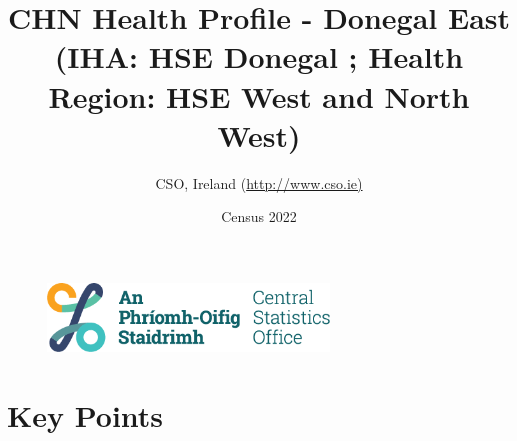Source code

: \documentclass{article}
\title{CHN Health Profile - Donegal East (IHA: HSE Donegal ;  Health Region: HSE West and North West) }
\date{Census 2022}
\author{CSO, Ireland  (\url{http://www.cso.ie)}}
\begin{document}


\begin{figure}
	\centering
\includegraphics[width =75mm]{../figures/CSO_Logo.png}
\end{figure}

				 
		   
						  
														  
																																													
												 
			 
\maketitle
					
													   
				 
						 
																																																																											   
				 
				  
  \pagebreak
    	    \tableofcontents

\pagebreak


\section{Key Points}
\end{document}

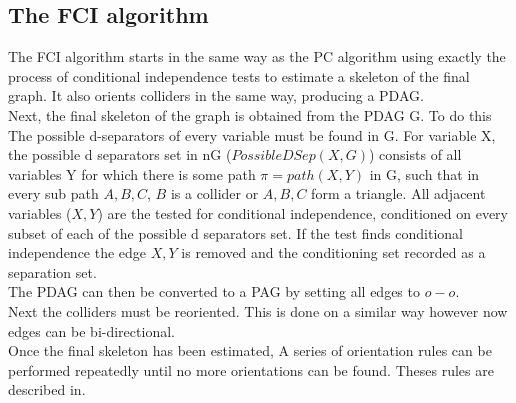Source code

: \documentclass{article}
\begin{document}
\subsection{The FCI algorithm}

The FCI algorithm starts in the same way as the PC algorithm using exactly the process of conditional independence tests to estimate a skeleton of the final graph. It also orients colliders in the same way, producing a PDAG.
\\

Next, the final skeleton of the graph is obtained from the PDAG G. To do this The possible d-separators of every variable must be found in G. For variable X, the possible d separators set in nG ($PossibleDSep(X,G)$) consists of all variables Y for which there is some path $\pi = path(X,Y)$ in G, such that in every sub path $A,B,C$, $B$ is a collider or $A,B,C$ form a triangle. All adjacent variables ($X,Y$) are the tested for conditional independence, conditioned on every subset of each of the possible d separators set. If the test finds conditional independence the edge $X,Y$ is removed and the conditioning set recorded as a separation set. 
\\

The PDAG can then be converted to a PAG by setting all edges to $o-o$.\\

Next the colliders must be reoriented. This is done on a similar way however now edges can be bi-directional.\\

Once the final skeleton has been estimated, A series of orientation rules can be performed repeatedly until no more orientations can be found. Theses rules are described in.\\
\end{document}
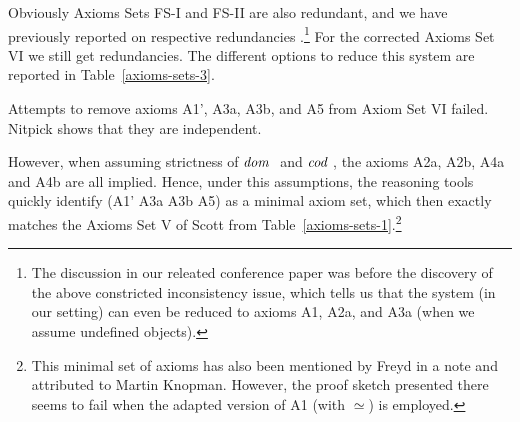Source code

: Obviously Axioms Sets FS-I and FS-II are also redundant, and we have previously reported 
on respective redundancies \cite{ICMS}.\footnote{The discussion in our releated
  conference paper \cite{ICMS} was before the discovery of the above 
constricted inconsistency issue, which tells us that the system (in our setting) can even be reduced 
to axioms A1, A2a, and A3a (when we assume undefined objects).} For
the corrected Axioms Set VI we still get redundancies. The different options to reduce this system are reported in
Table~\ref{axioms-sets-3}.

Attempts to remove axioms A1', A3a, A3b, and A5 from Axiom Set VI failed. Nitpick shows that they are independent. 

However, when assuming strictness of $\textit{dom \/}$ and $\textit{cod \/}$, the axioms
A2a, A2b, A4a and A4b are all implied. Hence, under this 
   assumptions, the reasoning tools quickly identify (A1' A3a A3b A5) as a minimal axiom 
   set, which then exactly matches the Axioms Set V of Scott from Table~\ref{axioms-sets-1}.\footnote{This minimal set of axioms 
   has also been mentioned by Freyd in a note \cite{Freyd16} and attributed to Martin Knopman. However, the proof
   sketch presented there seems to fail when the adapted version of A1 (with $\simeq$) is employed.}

———

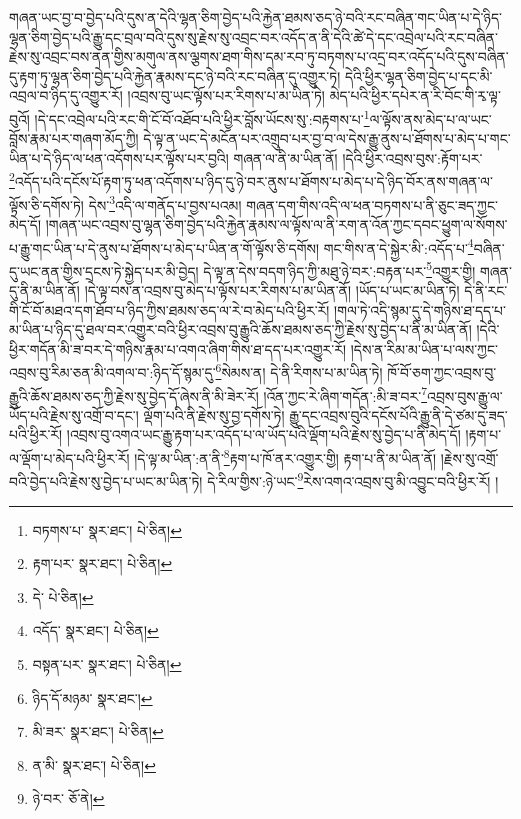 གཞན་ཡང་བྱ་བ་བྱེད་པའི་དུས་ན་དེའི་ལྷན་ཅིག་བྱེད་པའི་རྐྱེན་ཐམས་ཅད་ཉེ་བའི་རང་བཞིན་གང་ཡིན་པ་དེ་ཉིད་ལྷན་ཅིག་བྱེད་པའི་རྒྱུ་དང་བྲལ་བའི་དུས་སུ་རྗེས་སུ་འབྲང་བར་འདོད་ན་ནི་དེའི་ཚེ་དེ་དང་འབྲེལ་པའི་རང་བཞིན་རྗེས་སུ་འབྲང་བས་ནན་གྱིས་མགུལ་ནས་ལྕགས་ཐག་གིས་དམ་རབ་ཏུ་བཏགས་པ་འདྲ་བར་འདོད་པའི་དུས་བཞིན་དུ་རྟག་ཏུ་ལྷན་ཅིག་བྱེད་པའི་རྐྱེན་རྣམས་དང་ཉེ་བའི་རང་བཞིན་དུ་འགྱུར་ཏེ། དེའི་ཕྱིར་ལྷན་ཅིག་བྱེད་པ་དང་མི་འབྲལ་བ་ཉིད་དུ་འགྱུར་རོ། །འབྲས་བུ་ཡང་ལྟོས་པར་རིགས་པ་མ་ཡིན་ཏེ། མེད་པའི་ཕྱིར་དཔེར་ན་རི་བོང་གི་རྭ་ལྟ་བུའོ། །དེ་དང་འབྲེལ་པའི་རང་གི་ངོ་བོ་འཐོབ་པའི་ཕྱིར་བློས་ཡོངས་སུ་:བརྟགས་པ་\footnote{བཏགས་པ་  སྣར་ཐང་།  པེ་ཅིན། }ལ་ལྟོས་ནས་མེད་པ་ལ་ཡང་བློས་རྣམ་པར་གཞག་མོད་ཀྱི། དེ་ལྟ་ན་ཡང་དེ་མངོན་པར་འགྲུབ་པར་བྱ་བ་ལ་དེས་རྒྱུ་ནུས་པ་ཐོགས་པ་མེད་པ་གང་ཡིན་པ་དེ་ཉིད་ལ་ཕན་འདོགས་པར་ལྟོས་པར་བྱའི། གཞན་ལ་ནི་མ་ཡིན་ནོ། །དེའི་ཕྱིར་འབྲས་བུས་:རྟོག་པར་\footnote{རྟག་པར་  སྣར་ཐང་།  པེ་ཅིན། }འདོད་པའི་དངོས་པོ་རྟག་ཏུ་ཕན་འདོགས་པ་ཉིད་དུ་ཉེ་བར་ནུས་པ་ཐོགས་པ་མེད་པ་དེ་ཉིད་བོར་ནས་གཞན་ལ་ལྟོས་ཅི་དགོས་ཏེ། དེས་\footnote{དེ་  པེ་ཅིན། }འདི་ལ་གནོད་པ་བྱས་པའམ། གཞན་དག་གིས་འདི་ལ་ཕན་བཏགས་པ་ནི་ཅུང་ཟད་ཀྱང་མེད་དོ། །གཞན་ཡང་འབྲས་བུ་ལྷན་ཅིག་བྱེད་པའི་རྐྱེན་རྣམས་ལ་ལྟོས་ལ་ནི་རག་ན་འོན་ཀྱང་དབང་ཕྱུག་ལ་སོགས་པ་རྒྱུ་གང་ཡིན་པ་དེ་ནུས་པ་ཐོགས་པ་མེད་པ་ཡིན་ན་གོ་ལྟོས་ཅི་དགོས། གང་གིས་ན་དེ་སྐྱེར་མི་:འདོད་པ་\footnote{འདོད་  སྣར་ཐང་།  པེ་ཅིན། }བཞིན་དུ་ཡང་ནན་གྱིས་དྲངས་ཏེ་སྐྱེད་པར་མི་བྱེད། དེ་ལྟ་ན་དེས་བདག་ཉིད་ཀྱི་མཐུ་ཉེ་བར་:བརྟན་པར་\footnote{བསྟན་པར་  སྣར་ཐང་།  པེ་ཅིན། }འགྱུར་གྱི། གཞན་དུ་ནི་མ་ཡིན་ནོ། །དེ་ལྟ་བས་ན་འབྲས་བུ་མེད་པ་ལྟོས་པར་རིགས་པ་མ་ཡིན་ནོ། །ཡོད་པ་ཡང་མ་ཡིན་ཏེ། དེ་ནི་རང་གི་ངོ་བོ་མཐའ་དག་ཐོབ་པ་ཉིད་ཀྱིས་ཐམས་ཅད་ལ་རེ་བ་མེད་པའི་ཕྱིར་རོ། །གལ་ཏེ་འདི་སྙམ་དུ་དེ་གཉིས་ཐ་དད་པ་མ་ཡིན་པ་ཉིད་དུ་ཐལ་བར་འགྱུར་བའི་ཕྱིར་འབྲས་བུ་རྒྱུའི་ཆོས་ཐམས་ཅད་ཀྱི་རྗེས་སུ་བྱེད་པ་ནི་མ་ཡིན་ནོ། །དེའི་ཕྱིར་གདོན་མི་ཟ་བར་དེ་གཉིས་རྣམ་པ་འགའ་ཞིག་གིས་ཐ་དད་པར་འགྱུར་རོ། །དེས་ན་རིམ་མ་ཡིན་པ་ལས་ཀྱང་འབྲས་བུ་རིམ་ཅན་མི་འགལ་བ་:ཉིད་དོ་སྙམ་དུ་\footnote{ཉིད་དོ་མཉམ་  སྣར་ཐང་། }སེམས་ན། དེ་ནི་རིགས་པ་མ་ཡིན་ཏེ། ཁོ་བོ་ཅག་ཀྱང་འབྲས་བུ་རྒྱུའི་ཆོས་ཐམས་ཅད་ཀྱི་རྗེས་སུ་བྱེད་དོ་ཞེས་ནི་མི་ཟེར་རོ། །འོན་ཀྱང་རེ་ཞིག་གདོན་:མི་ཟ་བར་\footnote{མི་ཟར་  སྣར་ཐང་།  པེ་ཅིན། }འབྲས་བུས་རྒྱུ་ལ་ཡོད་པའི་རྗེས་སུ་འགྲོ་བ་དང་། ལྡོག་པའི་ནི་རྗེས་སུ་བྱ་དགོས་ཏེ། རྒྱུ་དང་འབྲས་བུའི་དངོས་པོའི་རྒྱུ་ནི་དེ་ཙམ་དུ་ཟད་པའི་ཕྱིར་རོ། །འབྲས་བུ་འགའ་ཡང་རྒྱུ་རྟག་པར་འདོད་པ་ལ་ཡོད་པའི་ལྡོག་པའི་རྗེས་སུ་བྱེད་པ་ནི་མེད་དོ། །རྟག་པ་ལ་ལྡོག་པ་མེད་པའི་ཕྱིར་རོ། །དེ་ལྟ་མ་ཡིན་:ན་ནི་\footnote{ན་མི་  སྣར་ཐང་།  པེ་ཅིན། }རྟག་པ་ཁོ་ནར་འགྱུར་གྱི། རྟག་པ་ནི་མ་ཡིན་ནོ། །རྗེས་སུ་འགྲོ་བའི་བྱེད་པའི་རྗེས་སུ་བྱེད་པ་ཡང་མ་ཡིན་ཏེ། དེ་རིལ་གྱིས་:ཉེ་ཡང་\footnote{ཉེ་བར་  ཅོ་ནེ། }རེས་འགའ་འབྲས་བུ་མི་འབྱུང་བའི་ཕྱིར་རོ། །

———

Across the listing above, count every line containing the string "reported" and give the result with no comment.

2